Terra Nullius offers a fairly traditional science fictional plot; what matters about it is the way in which Coleman tells the story, and the thematic weight that its story demands. On one level, this is about the sins of the past being revisited and re-enacted on a global scale; on another, this is a book about a crisis so severe it prompts humanity to band together on a level it never had before. On that level, it’s not unlike Ursula K. Le Guin’s The Lathe of Heaven—which, while nominally a science fiction novel, also has more than a little horror in its execution. Le Guin’s own background in anthropology seems more than a little relevant to this discussion as well.

Folk horror and apocalyptic fiction don’t necessarily seem similar on the surface: one is generally intimate in its scope and subtle in its horrors, while the other is inherently grandiose.
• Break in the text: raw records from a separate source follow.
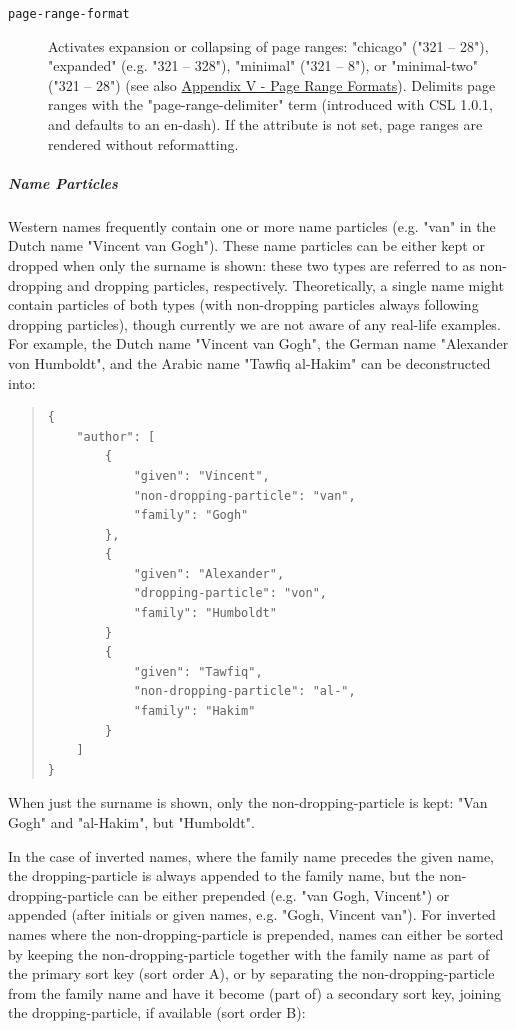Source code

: \begin{description}
\item[\texttt{page-range-format}]
Activates expansion or collapsing of page ranges: "chicago" ("321 --
28"), "expanded" (e.g. "321 -- 328"), "minimal" ("321 -- 8"), or
"minimal-two" ("321 -- 28") (see also
\protect\hyperlink{appendix-v---page-range-formats}{Appendix V - Page
Range Formats}). Delimits page ranges with the "page-range-delimiter"
term (introduced with CSL 1.0.1, and defaults to an en-dash). If the
attribute is not set, page ranges are rendered without reformatting.
\end{description}

\hypertarget{name-particles}{%
\subparagraph{Name Particles}\label{name-particles}}

Western names frequently contain one or more name particles (e.g. "van"
in the Dutch name "Vincent van Gogh"). These name particles can be
either kept or dropped when only the surname is shown: these two types
are referred to as non-dropping and dropping particles, respectively.
Theoretically, a single name might contain particles of both types (with
non-dropping particles always following dropping particles), though
currently we are not aware of any real-life examples. For example, the
Dutch name "Vincent van Gogh", the German name "Alexander von Humboldt",
and the Arabic name "Tawfiq al-Hakim" can be deconstructed into:

\begin{quote}
\begin{verbatim}
{
    "author": [
        {
            "given": "Vincent",
            "non-dropping-particle": "van",
            "family": "Gogh"
        },
        {
            "given": "Alexander",
            "dropping-particle": "von",
            "family": "Humboldt"
        }
        {
            "given": "Tawfiq",
            "non-dropping-particle": "al-",
            "family": "Hakim"
        }
    ]
}
\end{verbatim}
\end{quote}

When just the surname is shown, only the non-dropping-particle is kept:
"Van Gogh" and "al-Hakim", but "Humboldt".

In the case of inverted names, where the family name precedes the given
name, the dropping-particle is always appended to the family name, but
the non-dropping-particle can be either prepended (e.g. "van Gogh,
Vincent") or appended (after initials or given names, e.g. "Gogh,
Vincent van"). For inverted names where the non-dropping-particle is
prepended, names can either be sorted by keeping the
non-dropping-particle together with the family name as part of the
primary sort key (sort order A), or by separating the
non-dropping-particle from the family name and have it become (part of)
a secondary sort key, joining the dropping-particle, if available (sort
order B):

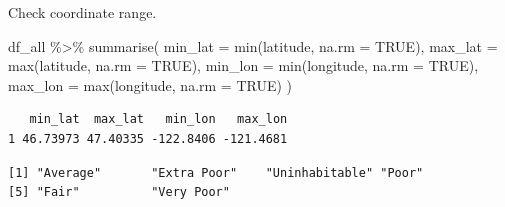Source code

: \documentclass[
  english,
  letterpaper,
  DIV=11,
  numbers=noendperiod]{scrreprt}
\newenvironment{Shaded}{\begin{snugshade}}{\end{snugshade}}
\newcommand{\AttributeTok}[1]{\textcolor[rgb]{0.40,0.45,0.13}{#1}}
\newcommand{\ConstantTok}[1]{\textcolor[rgb]{0.56,0.35,0.01}{#1}}
\newcommand{\FunctionTok}[1]{\textcolor[rgb]{0.28,0.35,0.67}{#1}}
\newcommand{\NormalTok}[1]{\textcolor[rgb]{0.00,0.23,0.31}{#1}}
\newcommand{\OtherTok}[1]{\textcolor[rgb]{0.00,0.23,0.31}{#1}}
\newcommand{\SpecialCharTok}[1]{\textcolor[rgb]{0.37,0.37,0.37}{#1}}
\newcommand{\StringTok}[1]{\textcolor[rgb]{0.13,0.47,0.30}{#1}}
\begin{document}
Check coordinate range.

\begin{Shaded}
\begin{Highlighting}[]
\NormalTok{df\_all }\SpecialCharTok{\%\textgreater{}\%}
  \FunctionTok{summarise}\NormalTok{(}
    \AttributeTok{min\_lat =} \FunctionTok{min}\NormalTok{(latitude, }\AttributeTok{na.rm =} \ConstantTok{TRUE}\NormalTok{),}
    \AttributeTok{max\_lat =} \FunctionTok{max}\NormalTok{(latitude, }\AttributeTok{na.rm =} \ConstantTok{TRUE}\NormalTok{),}
    \AttributeTok{min\_lon =} \FunctionTok{min}\NormalTok{(longitude, }\AttributeTok{na.rm =} \ConstantTok{TRUE}\NormalTok{),}
    \AttributeTok{max\_lon =} \FunctionTok{max}\NormalTok{(longitude, }\AttributeTok{na.rm =} \ConstantTok{TRUE}\NormalTok{)}
\NormalTok{  )}
\end{Highlighting}
\end{Shaded}

\begin{verbatim}
   min_lat  max_lat   min_lon   max_lon
1 46.73973 47.40335 -122.8406 -121.4681
\end{verbatim}

\begin{Shaded}
\end{Shaded}

\begin{verbatim}
[1] "Average"       "Extra Poor"    "Uninhabitable" "Poor"         
[5] "Fair"          "Very Poor"    
\end{verbatim}

\begin{Shaded}
\end{Shaded}
\end{document}
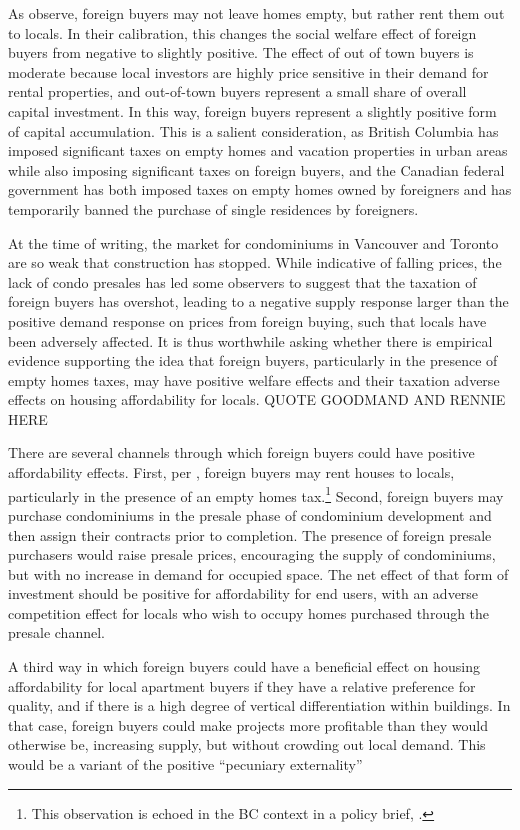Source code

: \documentclass[12pt]{article}
\begin{document}
As \textcite{favilukisVanNieuwerburgh} observe, foreign buyers may not leave
homes empty, but rather rent them out to locals. In their calibration, this
changes the social welfare effect of foreign buyers from negative to slightly
positive. The effect of out of town buyers is moderate because local investors
are highly price sensitive in their demand for rental properties, and out-of-town
buyers represent a small share of overall capital investment. In this way,
foreign buyers represent a slightly positive form of capital accumulation. This
is a salient consideration, as British Columbia has imposed significant taxes on empty
homes and vacation properties in urban areas while also imposing significant
taxes on foreign buyers, and the Canadian federal government has both imposed
taxes on empty homes owned by foreigners and has temporarily banned the
purchase of single residences by foreigners.

At the time of writing, the market for condominiums in Vancouver and Toronto
are so weak that construction has stopped. While indicative of falling prices,
the lack of condo presales has led some observers to suggest that the taxation
of foreign buyers has overshot, leading to a negative supply response larger
than the positive demand response on prices from foreign buying, such that
locals have been adversely affected. It is thus worthwhile asking whether there
is empirical evidence supporting the idea that foreign buyers, particularly in
the presence of empty homes taxes, may have positive welfare effects and their
taxation adverse effects on housing affordability for locals. QUOTE GOODMAND AND RENNIE HERE

There are several channels through which foreign buyers could have positive
affordability effects. First, per \textcite{favilukisVanNieuwerburgh}, foreign
buyers may rent houses to locals, particularly in the presence of an empty
homes tax.\footnote{This observation is echoed in the BC context in a policy
brief, \textcite{Goodman}.} Second, foreign buyers may purchase condominiums in
the presale phase of condominium development and then assign their contracts
prior to completion. The presence of foreign presale purchasers would raise
presale prices, encouraging the supply of condominiums, but with no increase in
demand for occupied space. The net effect of that form of investment should be
positive for affordability for end users, with an adverse competition effect
for locals who wish to occupy homes purchased through the presale channel.

A third way in which foreign buyers could have a beneficial effect on
housing affordability for local apartment buyers if they have a relative
preference for quality, and if there is a high degree of vertical
differentiation within buildings. In that case, foreign buyers could make
projects more profitable than they would otherwise be, increasing supply, but
without crowding out local demand. This would be a variant of the positive
``pecuniary externality''
\end{document}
But a book like Givhan’s finds an interesting middle ground between these two modes, showing that they may not be as different as they can appear on paper.

In a 2018 interview about Terra Nullius, Coleman discussed the historical origins of her novel. “I discovered that the evidence of massacres is all around us in Australia,” she said. “To research the history of Australia all that is needed is open eyes, anyone paying attention will see it all, it’s in every information center in every town, on plaques on statues, everywhere.” How do you write about history when history has the weight of horror? The fiction discussed here suggests a few paths worth exploring further.